Cormac McCarthy

Kein Land für alte Männer

Roman
Cover: Kein Land für alte Männer
Rowohlt Verlag, Reinbek 2008
ISBN 9783498045029
Gebunden, 288 Seiten, 19,90 EUR

Klappentext

Aus dem Amerikanischen von Nikolaus Stingl. Hobby-Jäger Bill Moss findet bei einem morgendlichen Ausflug in die texanische Wüste drei zerschossene Geländewagen. Drinnen sitzen Tote, aus einer aufgeschnittenen Tüte rieselt Heroin. Ein Stück weiter, entlang einer Blutspur, noch eine Leiche, die einen Koffer mit 2,4 Millionen Dollar darin umklammert. Einer schlechten Eingebung folgend, nimmt Moss den Koffer mit und macht prompt den Fehler, in der Nacht zurückzukehren, um seine Spuren zu verwischen. Da warten bereits mit MPs bewaffnete Gangster auf ihn. Zwar kann er entkommen, doch nun jagt eine ganze Bande von Killern den Jäger, namentlich ein Psychopath namens Chigurh - ein Mann mit ethischen Prinzipien: Er tötet, selbst wenn die Gründe sich erledigt haben. Seine Lieblingswaffe ist ein Bolzenschussgerät. Berichtet wird all dies vom entgeisterten Provinzsheriff Bell, ebenfalls ein prinzipienfester Mann, der mit dem modernen Verbrechen nicht mehr zurechtkommt, ja nicht einmal mehr weiß, was gut, was böse ist.

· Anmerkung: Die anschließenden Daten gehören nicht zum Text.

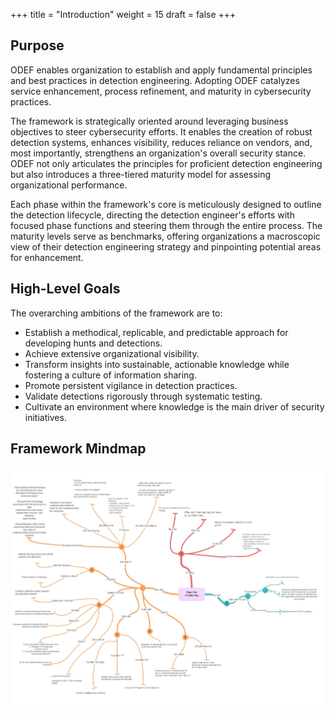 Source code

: +++
title = "Introduction"
weight = 15
draft = false
+++

## Purpose

ODEF enables organization to establish and apply fundamental principles and best practices in detection engineering.
Adopting ODEF catalyzes service enhancement, process refinement, and maturity in cybersecurity practices.

The framework is strategically oriented around leveraging business objectives to steer cybersecurity efforts. It enables the creation of robust detection systems, enhances visibility, reduces reliance on vendors, and, most importantly, strengthens an organization's overall security stance. ODEF not only articulates the principles for proficient detection engineering but also introduces a three-tiered maturity model for assessing organizational performance.

Each phase within the framework's core is meticulously designed to outline the detection lifecycle, directing the detection engineer's efforts with focused phase functions and steering them through the entire process.
The maturity levels serve as benchmarks, offering organizations a macroscopic view of their detection engineering strategy and pinpointing potential areas for enhancement.

## High-Level Goals

The overarching ambitions of the framework are to:

* Establish a methodical, replicable, and predictable approach for developing hunts and detections.
* Achieve extensive organizational visibility.
* Transform insights into sustainable, actionable knowledge while fostering a culture of information sharing.
* Promote persistent vigilance in detection practices.
* Validate detections rigorously through systematic testing.
* Cultivate an environment where knowledge is the main driver of security initiatives.

## Framework Mindmap

![](/images/mindmap.png) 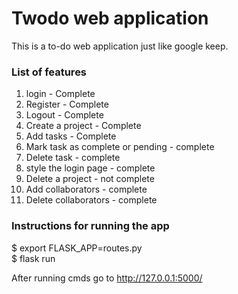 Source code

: # Twodo web application 

This is a to-do web application just like google keep. 

### List of features

1. login - Complete
2. Register - Complete
3. Logout - Complete
4. Create a project - Complete
5. Add tasks - Complete
6. Mark task as complete or pending - complete
7. Delete task - complete
8. style the login page - complete
9. Delete a project - not complete
10. Add collaborators - complete
11. Delete collaborators - complete



### Instructions for running the app
$ export FLASK_APP=routes.py  
$ flask run

After running cmds go to http://127.0.0.1:5000/

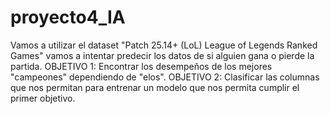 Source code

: # proyecto4_IA
Vamos a utilizar el dataset "Patch 25.14+ (LoL) League of Legends Ranked Games" vamos a intentar predecir los datos de si alguien gana o pierde la partida. 
OBJETIVO 1: Encontrar los desempeños de los mejores "campeones" dependiendo de "elos".
OBJETIVO 2: Clasificar las columnas que nos permitan para entrenar un modelo que nos permita cumplir el primer objetivo.
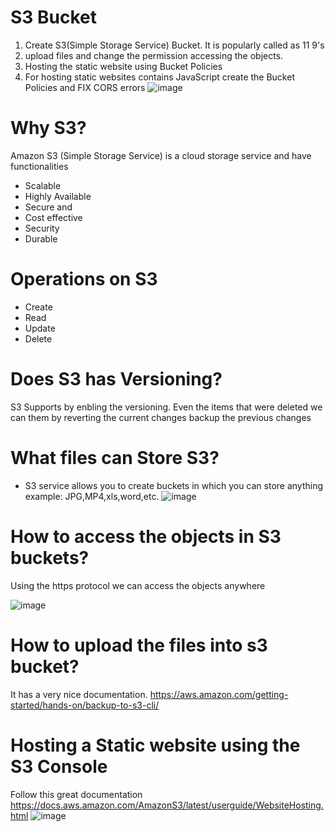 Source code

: 
# S3 Bucket
1. Create S3(Simple Storage Service) Bucket. It is popularly called as 11 9's
2. upload files and change the permission accessing the objects.
3. Hosting the static website using Bucket Policies
4. For hosting static websites contains JavaScript create the Bucket Policies and FIX CORS errors
![image](https://github.com/mallikharjuna160003/30-Days-of-AWS/assets/74324685/adff3f7b-4941-4ee0-9143-0f4fa6977b51)
# Why S3?
Amazon S3 (Simple Storage Service) is a cloud storage service and have functionalities
- Scalable
- Highly Available
- Secure and
- Cost effective
- Security
- Durable

  
# Operations on S3
- Create
- Read
- Update
- Delete
# Does S3 has Versioning?
S3 Supports by enbling the versioning. Even the items that were deleted we can them by reverting the current changes backup the previous changes


# What files can Store S3?
- S3 service allows you to create buckets in which you can store anything
  example: JPG,MP4,xls,word,etc.
![image](https://github.com/mallikharjuna160003/30-Days-of-AWS/assets/74324685/3c94c106-9327-40b3-b928-97c5145c2b6c)

# How to access the objects in S3 buckets?
Using the https protocol we can access the objects anywhere

  ![image](https://github.com/mallikharjuna160003/30-Days-of-AWS/assets/74324685/ca9c8240-59c6-4a22-a7fa-81c293bf676e)

# How to upload the files into s3 bucket?
It has a very nice documentation.
https://aws.amazon.com/getting-started/hands-on/backup-to-s3-cli/

# Hosting a Static website using the S3 Console
Follow this great documentation https://docs.aws.amazon.com/AmazonS3/latest/userguide/WebsiteHosting.html
![image](https://github.com/mallikharjuna160003/30-Days-of-AWS/assets/74324685/8d6d7fc9-ab48-4a76-9ec0-f8c15b516ced)

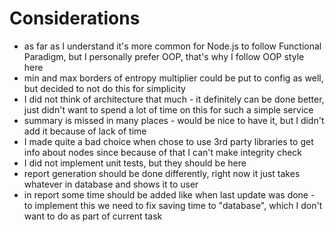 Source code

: # Considerations
* as far as I understand it's more common for Node.js to follow Functional Paradigm, but I personally prefer OOP, that's why I follow OOP style here
* min and max borders of entropy multiplier could be put to config as well, but decided to not do this for simplicity
* I did not think of architecture that much - it definitely can be done better, just didn't want to spend a lot of time on this for such a simple service
* summary is missed in many places - would be nice to have it, but I didn't add it because of lack of time
* I made quite a bad choice when chose to use 3rd party libraries to get info about nodes since because of that I can't make integrity check
* I did not implement unit tests, but they should be here
* report generation should be done differently, right now it just takes whatever in database and shows it to user
* in report some time should be added like when last update was done - to implement this we need to fix saving time to "database", which I don't want to do as part of current task

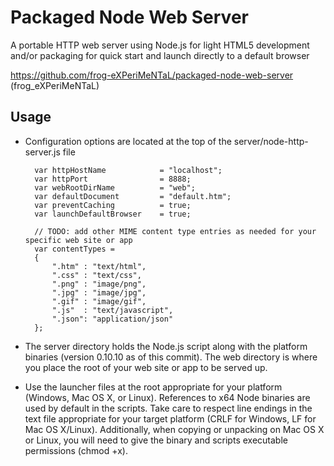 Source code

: Packaged Node Web Server
====================

A portable HTTP web server using Node.js for light HTML5 development and/or packaging for quick start and launch directly to a default browser

https://github.com/frog-eXPeriMeNTaL/packaged-node-web-server (frog_eXPeriMeNTaL)


Usage
--------------------

- Configuration options are located at the top of the server/node-http-server.js file

        var httpHostName            = "localhost";
        var httpPort                = 8888;
        var webRootDirName          = "web";
        var defaultDocument         = "default.htm";
        var preventCaching          = true;
        var launchDefaultBrowser    = true;

        // TODO: add other MIME content type entries as needed for your specific web site or app
        var contentTypes = 
        {
            ".htm" : "text/html",
            ".css" : "text/css",
            ".png" : "image/png",
            ".jpg" : "image/jpg",
            ".gif" : "image/gif",
            ".js"  : "text/javascript",
            ".json": "application/json"
        };

- The server directory holds the Node.js script along with the platform binaries (version 0.10.10 as of this commit). The web directory is where you place the root of your web site or app to be served up.

- Use the launcher files at the root appropriate for your platform (Windows, Mac OS X, or Linux). References to x64 Node binaries are used by default in the scripts. Take care to respect line endings in the text file appropriate for your target platform (CRLF for Windows, LF for Mac OS X/Linux). Additionally, when copying or unpacking on Mac OS X or Linux, you will need to give the binary and scripts executable permissions (chmod +x).
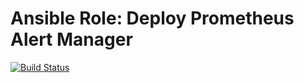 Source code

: # Ansible Role: Deploy Prometheus Alert Manager

[![Build Status](https://travis-ci.org/dsgnr/ansible-role-deploy-alert-manager.svg?branch=master)](https://travis-ci.org/dsgnr/ansible-role-deploy-alert-manager)
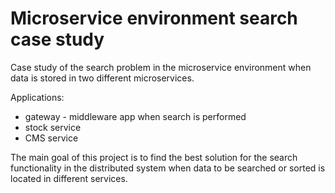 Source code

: # Microservice environment search case study

Case study of the search problem in the microservice environment when data is stored in two different microservices.

Applications:

- gateway - middleware app when search is performed
- stock service 
- CMS service

The main goal of this project is to find the best solution for the search functionality in the distributed system when
data to be searched or sorted is located in different services. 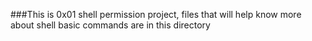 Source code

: ###This is 0x01 shell  permission project, files that will help know more about shell basic commands are in this directory

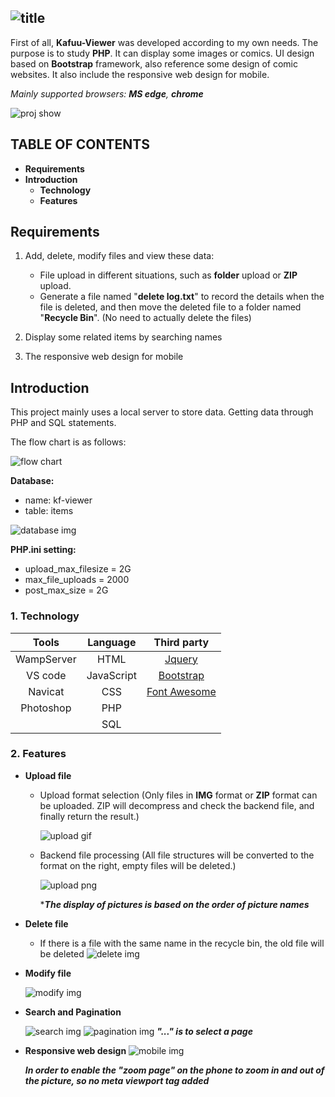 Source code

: 
![title](https://i.imgur.com/DsKfxsn.png)
---
First of all, **Kafuu-Viewer** was developed according to my own needs. The purpose is to study **PHP**.  It can display some images or comics. UI design based on **Bootstrap** framework, also reference some design of comic websites. It also include the responsive web design for mobile.

*Mainly supported browsers: **MS edge**, **chrome***

![proj show](https://i.imgur.com/wxK5IZ5.png)

## TABLE OF CONTENTS
* **Requirements**
* **Introduction**
  * **Technology**
  * **Features**
  
## Requirements
1. Add, delete, modify files and view these data:
    * File upload in different situations, such as **folder** upload or **ZIP** upload.
    * Generate a file named "**delete log.txt**" to record the details when the file is deleted, and then move the deleted file to a folder named "**Recycle Bin**". (No need to actually delete the files)
    
2. Display some related items by searching names

3. The responsive web design for mobile

## Introduction
This project mainly uses a local server to store data. Getting data through PHP and SQL statements. 

The flow chart is as follows:

![flow chart](https://i.imgur.com/3SQy5Wm.png)

**Database:**
- name: kf-viewer
- table: items

![database img](https://i.imgur.com/DwT9LL0.png)

**PHP.ini setting:**
- upload_max_filesize = 2G
- max_file_uploads = 2000
- post_max_size = 2G

### 1. Technology
  |   Tools    |  Language  | Third party                               |
  |:----------:|:----------:|:-----------------------------------------:|
  | WampServer |    HTML    | [Jquery](https://jquery.com/)             |
  |  VS code   | JavaScript | [Bootstrap](https://getbootstrap.com/)    |
  |  Navicat   |    CSS     | [Font Awesome](https://fontawesome.com/)  |
  | Photoshop  |    PHP     |                                           |
  |            |    SQL     |                                           |

###  2. Features
* **Upload file**

  * Upload format selection (Only files in **IMG** format or **ZIP** format can be uploaded. ZIP will decompress and check the backend file, and finally return the result.)
  
    ![upload gif](https://i.imgur.com/EEzjnt2.gif)

  * Backend file processing (All file structures will be converted to the format on the right, empty files will be deleted.)
  
    ![upload png](https://i.imgur.com/zUHy4rz.png)
    
      ****The display of pictures is based on the order of picture names***
  
* **Delete file**
  * If there is a file with the same name in the recycle bin, the old file will be deleted
  ![delete img](https://i.imgur.com/IdzPkJ1.png)
  
* **Modify file**

  ![modify img](https://i.imgur.com/6CsXJLP.png)
  
* **Search and Pagination**
  
  ![search img](https://i.imgur.com/cvXfBCx.gif)
  ![pagination img](https://i.imgur.com/5bpSS5B.gif)
  ***"..." is to select a page***
  
* **Responsive web design**
  ![mobile img](https://i.imgur.com/YlcxG3Z.png)
  
  ***In order to enable the "zoom page" on the phone to zoom in and out of the picture,  so no meta viewport tag added***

Rezensionsnotiz zu Frankfurter Allgemeine Zeitung, 07.06.2008

Nicht minder bedeutend und nicht minder nobelpreiswürdig als die immer noch berühmteren, aber ebenso nobelpreislosen amerikanischen Kollegen Philip Roth und John Updike ist für Hubert Spiegel der Literat Cormac McCarthy. Dies Buch ist hierzulande, wohl der Verfilmung wegen, im Deutschen erst jetzt erschienen, fast zeitgleich mit dem ihm im Original erst ein Jahr später folgenden "Die Straße". Spiegel bespricht sie in einer Kritik - und macht keinen Hehl daraus, dass dieses das schwächere der beiden ist. Deshalb freilich noch lange nicht schwach. Die Spannungsdramaturgie überzeugt den Rezensenten nämlich ebenso wie die Figur des Killers Chigurh, die allerdings noch stärker wäre, hätte sie nicht den bei McCarthy gelegentlich anzutreffenden Hang zur "hohl klingenden Sentenz". Das eigentliche Problem des Romans liegt für den Rezensenten aber in den kursiv gedruckten Monologen des Sheriffs, der ein sehr zum "Moralisieren" neigender und vor allem - so kursiv vor sich hin - auch viel und allzuviel denkender Schweiger ist. Der Film, erkennt Spiegel an, hat da die notwendigen Kürzungen besorgt, die auch dem Buch gut getan hätten.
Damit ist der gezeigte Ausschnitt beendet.